Exercise material START
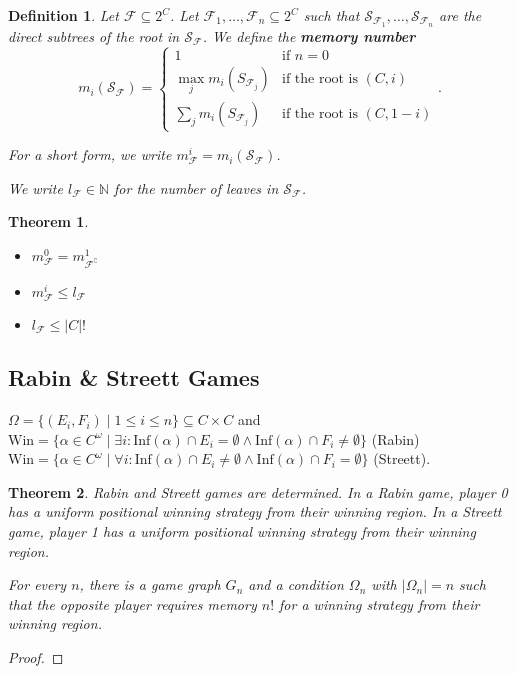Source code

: \documentclass{article}
\newtheorem{theorem}{Theorem}
\newtheorem{definition}{Definition}
\begin{document}
\begin{definition}
	Let $\mathcal{F} \subseteq 2^C$. Let $\mathcal{F}_1, \dots, \mathcal{F}_n \subseteq 2^C$ such that $\mathcal{S}_{\mathcal{F}_1}, \dots, \mathcal{S}_{\mathcal{F}_n}$ are the direct subtrees of the root in $\mathcal{S}_\mathcal{F}$. We define the \textbf{memory number} 
	$$m_i(\mathcal{S}_\mathcal{F}) = \begin{cases}
		1 & \text{if } n = 0 \\
		\max_j m_i(S_{\mathcal{F}_j}) & \text{if the root is } (C, i) \\
		\sum_j m_i(S_{\mathcal{F}_j}) & \text{if the root is } (C, 1-i) 
	\end{cases}.$$
	
	For a short form, we write $m^i_\mathcal{F} = m_i(\mathcal{S}_\mathcal{F})$.
	
	We write $l_\mathcal{F} \in \mathbb{N}$ for the number of leaves in $\mathcal{S}_\mathcal{F}$.
\end{definition}

\begin{theorem}
\begin{itemize}
	\item $m^0_\mathcal{F} = m^1_{\mathcal{F}^\complement}$
	\item $m^i_\mathcal{F} \leq l_\mathcal{F}$
	\item $l_\mathcal{F} \leq |C|!$
\end{itemize}
\end{theorem}

\subsection{Rabin \& Streett Games}
$\Omega = \{(E_i, F_i) \mid 1 \leq i \leq n\} \subseteq C \times C$ and \\
$\text{Win} = \{ \alpha \in C^\omega \mid \exists i: \text{Inf}(\alpha) \cap E_i = \emptyset \land \text{Inf}(\alpha) \cap F_i \neq \emptyset \}$ (Rabin) \\
$\text{Win} = \{ \alpha \in C^\omega \mid \forall i: \text{Inf}(\alpha) \cap E_i \neq \emptyset \land \text{Inf}(\alpha) \cap F_i = \emptyset \}$ (Streett).

\begin{theorem}
	Rabin and Streett games are determined. In a Rabin game, player 0 has a uniform positional winning strategy from their winning region. In a Streett game, player 1 has a uniform positional winning strategy from their winning region. 
	
	For every $n$, there is a game graph $G_n$ and a condition $\Omega_n$ with $|\Omega_n| = n$ such that the opposite player requires memory $n!$ for a winning strategy from their winning region.
\end{theorem}
\begin{proof}
\end{proof}
\end{document}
Exercise material END
Give the number of lines above in which the word "player" occurs, with nothing else.

— Exercise output —
2